Non-random coil behavior as a consequence of extensive PPII structure in the denatured state

TL;DR

This study reveals that extensive non-native polyproline II structure causes denatured proteins to be more compact than expected, challenging the assumption that residual structure does not influence global size scaling.

Contribution

It demonstrates that non-native PPII structure significantly impacts the size scaling of denatured proteins, using single-molecule fluorescence correlation spectroscopy and polymer models.

Findings

Denatured proteins are more compact than random coil predictions.

Extensive PPII structure localizes to specific chain segments.

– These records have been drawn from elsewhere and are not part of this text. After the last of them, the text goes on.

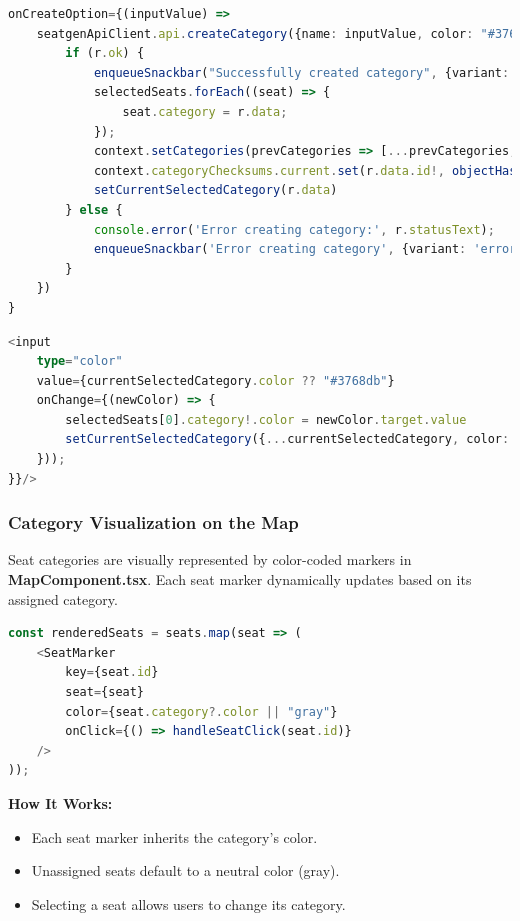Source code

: \begin{lstlisting}[language=TypeScript, caption=Managing Categories, label=lst:manage-categories]
onCreateOption={(inputValue) =>
    seatgenApiClient.api.createCategory({name: inputValue, color: "#3768db"}).then((r) => {
        if (r.ok) {
            enqueueSnackbar("Successfully created category", {variant: 'success'})
            selectedSeats.forEach((seat) => {
                seat.category = r.data;
            });
            context.setCategories(prevCategories => [...prevCategories, r.data]);
            context.categoryChecksums.current.set(r.data.id!, objectHash(r.data))
            setCurrentSelectedCategory(r.data)
        } else {
            console.error('Error creating category:', r.statusText);
            enqueueSnackbar('Error creating category', {variant: 'error'});
        }
    })
}
\end{lstlisting}

\begin{lstlisting}[language=TypeScript, caption=Managing Category Color, label=lst:manage-categories]
<input 
    type="color"
    value={currentSelectedCategory.color ?? "#3768db"}
    onChange={(newColor) => {
        selectedSeats[0].category!.color = newColor.target.value
        setCurrentSelectedCategory({...currentSelectedCategory, color: newColor.target.value})
    }));
}}/>
\end{lstlisting}

\subsubsection{Category Visualization on the Map}

Seat categories are visually represented by color-coded markers in \textbf{MapComponent.tsx}. Each seat marker dynamically updates based on its assigned category.

\begin{lstlisting}[language=TypeScript, caption=Rendering Seat Markers with Categories, label=lst:render-seat-category]
const renderedSeats = seats.map(seat => (
    <SeatMarker 
        key={seat.id} 
        seat={seat} 
        color={seat.category?.color || "gray"} 
        onClick={() => handleSeatClick(seat.id)}
    />
));
\end{lstlisting}

\textbf{How It Works:}
\begin{itemize}
    \item Each seat marker inherits the category's color.
    \item Unassigned seats default to a neutral color (gray).
    \item Selecting a seat allows users to change its category.
\end{itemize}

Polymer models can accurately describe PPII-induced compaction.

Abstract

Unfolded proteins may contain native or non-native residual structure, which has important implications for the thermodynamics and kinetics of folding as well as for misfolding and aggregation diseases. However, it has been universally accepted that residual structure should not affect the global size scaling of the denatured chain, which obeys the statistics of random coil polymers. Here we use a single-molecule optical technique, fluorescence correlation spectroscopy, to probe the denatured state of set of repeat proteins containing an increasing number of identical domains, from two to twenty. The availability of this set allows us to obtain the scaling law for the unfolded state of these proteins, which turns out to be unusually compact, strongly deviating from random-coil statistics. The origin of this unexpected behavior is traced to the presence of extensive non-native polyproline II helical structure, which we localize to specific segments of the polypeptide chain. We show that the experimentally observed effects of PPII on the size scaling of the denatured state can be well-described by simple polymer models. Our findings suggest an hitherto unforeseen potential of non-native structure to induce significant compaction of denatured proteins, affecting significantly folding pathways and kinetics.